AIM OF THE EXERCISE
Please repeat the listing exactly, starting at its first line and stopping after the line that contains "申请烟草专卖零售许可证，申请".

◆ ◆ ◆ ◆

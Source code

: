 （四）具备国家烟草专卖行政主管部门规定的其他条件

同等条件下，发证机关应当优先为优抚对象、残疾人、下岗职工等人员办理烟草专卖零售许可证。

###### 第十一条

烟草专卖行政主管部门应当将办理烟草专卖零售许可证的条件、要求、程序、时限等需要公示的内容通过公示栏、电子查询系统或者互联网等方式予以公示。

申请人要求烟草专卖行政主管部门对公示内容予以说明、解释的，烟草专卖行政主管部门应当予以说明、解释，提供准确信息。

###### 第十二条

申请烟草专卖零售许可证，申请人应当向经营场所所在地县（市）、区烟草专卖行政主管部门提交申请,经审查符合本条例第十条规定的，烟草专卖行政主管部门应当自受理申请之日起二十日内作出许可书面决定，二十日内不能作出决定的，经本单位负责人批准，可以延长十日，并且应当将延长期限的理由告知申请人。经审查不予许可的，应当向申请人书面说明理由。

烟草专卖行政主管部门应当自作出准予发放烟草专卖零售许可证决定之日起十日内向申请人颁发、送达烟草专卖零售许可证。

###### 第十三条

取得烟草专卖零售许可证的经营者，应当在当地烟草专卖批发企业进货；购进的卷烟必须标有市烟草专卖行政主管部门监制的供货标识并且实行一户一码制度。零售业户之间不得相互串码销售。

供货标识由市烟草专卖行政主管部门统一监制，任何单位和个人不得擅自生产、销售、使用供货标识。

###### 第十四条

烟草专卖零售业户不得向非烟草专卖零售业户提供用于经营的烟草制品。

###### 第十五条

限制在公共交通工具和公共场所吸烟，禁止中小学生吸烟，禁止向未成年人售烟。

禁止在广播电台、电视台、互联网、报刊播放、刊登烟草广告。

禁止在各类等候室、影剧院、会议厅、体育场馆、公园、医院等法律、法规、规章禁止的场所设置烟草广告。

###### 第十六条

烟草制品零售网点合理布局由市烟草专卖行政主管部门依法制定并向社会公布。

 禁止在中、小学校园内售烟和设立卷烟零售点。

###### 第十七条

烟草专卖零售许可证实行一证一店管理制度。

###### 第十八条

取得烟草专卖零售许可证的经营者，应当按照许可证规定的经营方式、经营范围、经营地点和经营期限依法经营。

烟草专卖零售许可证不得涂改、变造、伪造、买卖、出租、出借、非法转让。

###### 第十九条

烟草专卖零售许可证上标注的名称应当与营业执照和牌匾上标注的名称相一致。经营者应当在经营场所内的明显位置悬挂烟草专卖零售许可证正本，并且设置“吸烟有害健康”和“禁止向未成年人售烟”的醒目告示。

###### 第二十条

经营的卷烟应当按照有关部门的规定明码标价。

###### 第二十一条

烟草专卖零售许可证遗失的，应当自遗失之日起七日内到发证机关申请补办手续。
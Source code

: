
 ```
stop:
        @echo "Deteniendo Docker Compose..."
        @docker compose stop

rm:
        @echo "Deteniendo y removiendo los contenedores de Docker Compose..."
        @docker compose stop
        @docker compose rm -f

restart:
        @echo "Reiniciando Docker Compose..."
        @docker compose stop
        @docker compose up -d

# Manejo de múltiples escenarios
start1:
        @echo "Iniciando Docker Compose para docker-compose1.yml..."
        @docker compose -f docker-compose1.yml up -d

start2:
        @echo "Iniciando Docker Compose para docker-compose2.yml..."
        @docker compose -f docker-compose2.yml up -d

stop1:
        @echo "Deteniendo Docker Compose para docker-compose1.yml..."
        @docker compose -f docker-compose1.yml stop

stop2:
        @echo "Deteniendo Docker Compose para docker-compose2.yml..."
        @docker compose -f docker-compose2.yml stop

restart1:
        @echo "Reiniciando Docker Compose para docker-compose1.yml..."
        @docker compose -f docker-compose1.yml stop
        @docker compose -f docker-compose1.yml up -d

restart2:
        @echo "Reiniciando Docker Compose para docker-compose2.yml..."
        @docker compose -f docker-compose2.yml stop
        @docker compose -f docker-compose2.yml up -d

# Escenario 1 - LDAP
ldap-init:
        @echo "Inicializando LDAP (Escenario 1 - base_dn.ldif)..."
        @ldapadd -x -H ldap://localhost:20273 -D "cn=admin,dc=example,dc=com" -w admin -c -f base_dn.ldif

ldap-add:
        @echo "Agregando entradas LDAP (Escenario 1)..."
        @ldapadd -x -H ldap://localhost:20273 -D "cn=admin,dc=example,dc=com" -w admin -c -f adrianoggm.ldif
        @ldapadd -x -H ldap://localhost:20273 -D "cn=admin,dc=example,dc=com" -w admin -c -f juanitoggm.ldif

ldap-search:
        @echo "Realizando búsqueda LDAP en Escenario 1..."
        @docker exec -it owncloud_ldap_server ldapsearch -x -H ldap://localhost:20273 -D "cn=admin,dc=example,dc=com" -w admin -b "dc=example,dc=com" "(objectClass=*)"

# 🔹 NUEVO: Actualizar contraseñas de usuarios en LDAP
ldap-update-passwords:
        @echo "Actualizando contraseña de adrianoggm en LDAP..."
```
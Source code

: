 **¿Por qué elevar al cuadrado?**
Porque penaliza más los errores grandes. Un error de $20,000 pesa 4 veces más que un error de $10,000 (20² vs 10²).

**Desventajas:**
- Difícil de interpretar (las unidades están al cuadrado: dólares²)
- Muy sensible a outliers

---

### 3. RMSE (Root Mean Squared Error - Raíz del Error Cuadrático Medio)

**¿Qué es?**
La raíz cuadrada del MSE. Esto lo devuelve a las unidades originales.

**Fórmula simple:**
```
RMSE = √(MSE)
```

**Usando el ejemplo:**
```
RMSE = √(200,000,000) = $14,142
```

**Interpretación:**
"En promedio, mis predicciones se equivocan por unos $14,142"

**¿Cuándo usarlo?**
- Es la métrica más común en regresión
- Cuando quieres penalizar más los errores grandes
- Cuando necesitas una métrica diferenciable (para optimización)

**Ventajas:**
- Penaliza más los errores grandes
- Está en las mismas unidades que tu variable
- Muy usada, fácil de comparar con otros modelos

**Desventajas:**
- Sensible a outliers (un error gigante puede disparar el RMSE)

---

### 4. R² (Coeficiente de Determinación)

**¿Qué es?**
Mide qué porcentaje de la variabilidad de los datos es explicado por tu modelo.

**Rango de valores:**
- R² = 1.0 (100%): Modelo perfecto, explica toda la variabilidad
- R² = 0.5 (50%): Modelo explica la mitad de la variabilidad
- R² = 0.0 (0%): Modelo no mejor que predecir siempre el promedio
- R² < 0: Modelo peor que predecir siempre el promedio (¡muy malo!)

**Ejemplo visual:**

◆ ◆ ◆ ◆

EXERCISE RESULT
Source code

: （四）具备国家烟草专卖行政主管部门规定的其他条件

同等条件下，发证机关应当优先为优抚对象、残疾人、下岗职工等人员办理烟草专卖零售许可证。

###### 第十一条

烟草专卖行政主管部门应当将办理烟草专卖零售许可证的条件、要求、程序、时限等需要公示的内容通过公示栏、电子查询系统或者互联网等方式予以公示。

申请人要求烟草专卖行政主管部门对公示内容予以说明、解释的，烟草专卖行政主管部门应当予以说明、解释，提供准确信息。

###### 第十二条

申请烟草专卖零售许可证，申请人应当向经营场所所在地县（市）、区烟草专卖行政主管部门提交申请,经审查符合本条例第十条规定的，烟草专卖行政主管部门应当自受理申请之日起二十日内作出许可书面决定，二十日内不能作出决定的，经本单位负责人批准，可以延长十日，并且应当将延长期限的理由告知申请人。经审查不予许可的，应当向申请人书面说明理由。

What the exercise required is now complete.